I need to clean the kitchen, dinner needs to be started.

But.

I don’t wanna.

It’s just an I don’t wanna kinda day. I’d rather be in bed, or playing a video game, or crafting. I’d rather shut my brain off. I’d rather do nothing.

But I won’t.

I’ll work, and do my meds, and cook eggs, and clean and start dinner.

Because it’s what needs to be done.

I just wanted to put this out there today, get it of my chest.

Because.

I just don’t wanna today, today.

Not Again

This is a Really Real Mental Health Post.

TW: Talk of suicidal thoughts with plan, also mention of weight. After writing this I feel safe.

About 10 days ago they put me back on a medication that in large doses could kill me.

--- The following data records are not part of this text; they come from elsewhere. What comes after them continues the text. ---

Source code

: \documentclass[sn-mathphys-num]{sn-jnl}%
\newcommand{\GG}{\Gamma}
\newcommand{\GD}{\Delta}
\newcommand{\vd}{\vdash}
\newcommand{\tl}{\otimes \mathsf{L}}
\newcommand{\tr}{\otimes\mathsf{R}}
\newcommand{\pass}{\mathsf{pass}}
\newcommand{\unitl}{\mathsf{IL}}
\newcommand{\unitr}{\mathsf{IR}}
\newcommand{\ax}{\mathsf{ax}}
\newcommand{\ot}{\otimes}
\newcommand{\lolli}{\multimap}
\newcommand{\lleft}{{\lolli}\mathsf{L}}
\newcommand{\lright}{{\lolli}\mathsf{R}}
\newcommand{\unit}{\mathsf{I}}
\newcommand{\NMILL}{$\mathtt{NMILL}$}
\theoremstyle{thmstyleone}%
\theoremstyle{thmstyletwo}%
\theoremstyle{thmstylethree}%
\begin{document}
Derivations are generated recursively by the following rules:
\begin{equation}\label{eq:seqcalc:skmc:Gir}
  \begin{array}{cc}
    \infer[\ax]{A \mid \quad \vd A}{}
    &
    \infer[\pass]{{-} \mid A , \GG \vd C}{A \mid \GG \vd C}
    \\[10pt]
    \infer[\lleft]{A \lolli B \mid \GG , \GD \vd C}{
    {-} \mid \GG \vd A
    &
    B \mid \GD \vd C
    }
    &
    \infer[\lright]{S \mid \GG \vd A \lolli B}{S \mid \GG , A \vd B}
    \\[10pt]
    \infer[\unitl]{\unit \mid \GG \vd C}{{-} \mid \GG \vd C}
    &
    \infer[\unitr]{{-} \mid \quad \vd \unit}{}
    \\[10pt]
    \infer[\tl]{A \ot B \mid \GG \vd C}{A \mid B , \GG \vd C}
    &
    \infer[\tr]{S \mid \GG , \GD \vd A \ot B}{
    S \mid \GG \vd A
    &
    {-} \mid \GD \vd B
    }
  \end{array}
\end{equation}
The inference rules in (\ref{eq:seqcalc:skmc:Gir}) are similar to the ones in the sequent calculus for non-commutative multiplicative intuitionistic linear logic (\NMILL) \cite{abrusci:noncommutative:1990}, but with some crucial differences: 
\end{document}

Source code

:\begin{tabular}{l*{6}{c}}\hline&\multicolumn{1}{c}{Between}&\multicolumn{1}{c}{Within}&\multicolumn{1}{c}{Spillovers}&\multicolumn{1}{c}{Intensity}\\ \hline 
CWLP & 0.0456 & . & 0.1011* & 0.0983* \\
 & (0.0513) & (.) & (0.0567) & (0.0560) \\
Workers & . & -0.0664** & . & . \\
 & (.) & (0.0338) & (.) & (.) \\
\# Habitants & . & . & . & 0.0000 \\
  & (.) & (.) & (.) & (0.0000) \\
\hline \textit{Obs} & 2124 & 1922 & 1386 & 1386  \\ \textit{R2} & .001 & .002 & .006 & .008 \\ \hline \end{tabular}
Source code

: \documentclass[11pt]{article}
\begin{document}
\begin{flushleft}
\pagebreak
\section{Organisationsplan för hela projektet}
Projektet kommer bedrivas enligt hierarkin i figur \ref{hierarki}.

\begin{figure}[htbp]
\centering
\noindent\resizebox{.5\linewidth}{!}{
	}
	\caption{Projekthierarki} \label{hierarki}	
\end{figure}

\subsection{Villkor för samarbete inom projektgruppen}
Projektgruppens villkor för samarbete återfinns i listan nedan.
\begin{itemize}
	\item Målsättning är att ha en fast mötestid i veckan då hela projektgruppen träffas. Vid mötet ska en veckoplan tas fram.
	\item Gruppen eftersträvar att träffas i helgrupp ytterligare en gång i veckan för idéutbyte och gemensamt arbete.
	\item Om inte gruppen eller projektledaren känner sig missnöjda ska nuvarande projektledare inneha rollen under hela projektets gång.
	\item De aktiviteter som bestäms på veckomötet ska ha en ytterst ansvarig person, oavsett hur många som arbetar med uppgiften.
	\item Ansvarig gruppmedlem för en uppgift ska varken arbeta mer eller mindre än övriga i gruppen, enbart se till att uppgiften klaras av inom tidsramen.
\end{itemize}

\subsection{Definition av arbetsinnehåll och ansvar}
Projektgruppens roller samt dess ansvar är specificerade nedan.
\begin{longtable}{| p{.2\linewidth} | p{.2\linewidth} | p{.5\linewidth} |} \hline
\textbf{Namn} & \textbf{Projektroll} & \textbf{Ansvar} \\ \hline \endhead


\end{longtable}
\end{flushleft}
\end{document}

When I first got the 30 day supply, I knew immediately that I needed to lock most of it up.

But I never did.

And each time I would take one, I’d think “I need to give most of this to Wonder Woman to put away.”

But I never did.

And sometime last week the thought shifted. Instead of “I need to give it to her to put away” it became “This really is enough to do the job quickly and quietly.”

And every time I took one, the thought of taking the whole bottle crossed my mind.

Again.

And Again.

And Again.

I wasn’t even suicidal. It was just an intrusive thought.

Until today.

Until the moment where the switch flipped.

I’ve slept a lot today. I woke up super early so when I finished work I took a nap.

And when I finished my late lunch I took a nap.

And then I ate again and napped again.

I woke up from that nap and while laying there, a thought train started.

“I’m letting myself down because I can’t walk tonight. I’m so fat right now and losing this is going to be really hard.  But at least I’m thinking it’s possible instead of wanting to kill myself over it. It’s kind of nice to be able to think about being fat and not immediately want to die over it.  I’m glad I’m in a good place right now. I’d rather be fat and alive than skinny and dead.”

“But those pills are right there, and it would be so easy.”

“And Wonder Woman is busy for the next few hours.”

“And life is just so very hard right now.”

“And look at how much weight you’ve gained in such a short period of time, you’re repeating the same pattern all over again.”

“And those pills are right there.”

“And you’d just go to sleep.”

“You’d die quietly just like Parker.”

And I got out of bed just in time to see Wonder Woman go in and shut the door for her meeting.

“Those pills are right there.”

I knew I needed to say something. Shine a light into all of the dark spaces. Open my  mouth and shut these thoughts up.

“Those pills are right there.”

I took Siah out and checked the mail. I hopped on Facebook, opening message windows and closing them, willing myself to reach out, if not to say that I needed help, just to check on someone else and start talking to someone.

“Those pills are right there.”

Those pills are still right there. But writing about it has helped a lot.  I shined some light into these dark spaces. I feel safer now.

So quick it can go from “I’m fine” to “I’m not fine.”

So quick it can go from “I’m not fine” to “I’m fine.”

But that space in between is so very dark.  So very very dark.